The £5bn Large Hadron Collider (LHC) is intended to smash protons - one of the building blocks of matter - into each other
Repairing the Large Hadron Collider (LHC) near Geneva will cost almost £14m ($21m) and "realistically" take until at least next summer to start back up.
An electrical failure shut the £3.6bn ($6.6bn) machine down in September.
The European Organization for Nuclear Research (Cern) thought it would only be out of action until November but the damage was worse than expected.
It is hoped repairs will be completed by May or early June with the machine restarted at the end of June or later.
Cern spokesman James Gillies said: "If we can do it sooner, all well and good. But I think we can do it realistically (in) early summer."
The LHC was built to smash protons together at huge speeds, recreating conditions moments after the Big Bang, and scientists hope it will shed light on fundamental questions in physics.
The fault occurred just nine days after it was turned on with Cern blaming the shutdown on the failure of a single, badly soldered electrical connection in one of its super-cooled magnet sections.
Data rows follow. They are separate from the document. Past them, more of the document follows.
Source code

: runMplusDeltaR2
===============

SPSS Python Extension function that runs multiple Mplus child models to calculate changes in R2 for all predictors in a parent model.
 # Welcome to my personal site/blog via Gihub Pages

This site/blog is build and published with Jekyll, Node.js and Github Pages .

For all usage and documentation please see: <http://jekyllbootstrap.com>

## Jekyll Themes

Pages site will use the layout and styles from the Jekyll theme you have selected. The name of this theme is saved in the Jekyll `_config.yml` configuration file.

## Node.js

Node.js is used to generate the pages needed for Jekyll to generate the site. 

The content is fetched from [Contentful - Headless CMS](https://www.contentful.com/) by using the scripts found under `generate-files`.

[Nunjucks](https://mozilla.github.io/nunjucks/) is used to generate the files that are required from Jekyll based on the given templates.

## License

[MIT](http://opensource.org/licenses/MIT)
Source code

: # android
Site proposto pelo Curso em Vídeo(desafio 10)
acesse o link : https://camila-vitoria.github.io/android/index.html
The collider operates at temperatures colder than outer space for maximum efficiency and experts needed to gradually warm the damaged section to assess it.
"Now the sector is warm so they are able to go in and physically look at each of the interconnections," Mr Gillies told Associated Press.
The cost of the work will fall within the Cern's existing budget.
Dr Lyn Evans, the Welsh-born project director has called the collider "a discovery machine, the most sophisticated scientific instrument of our time."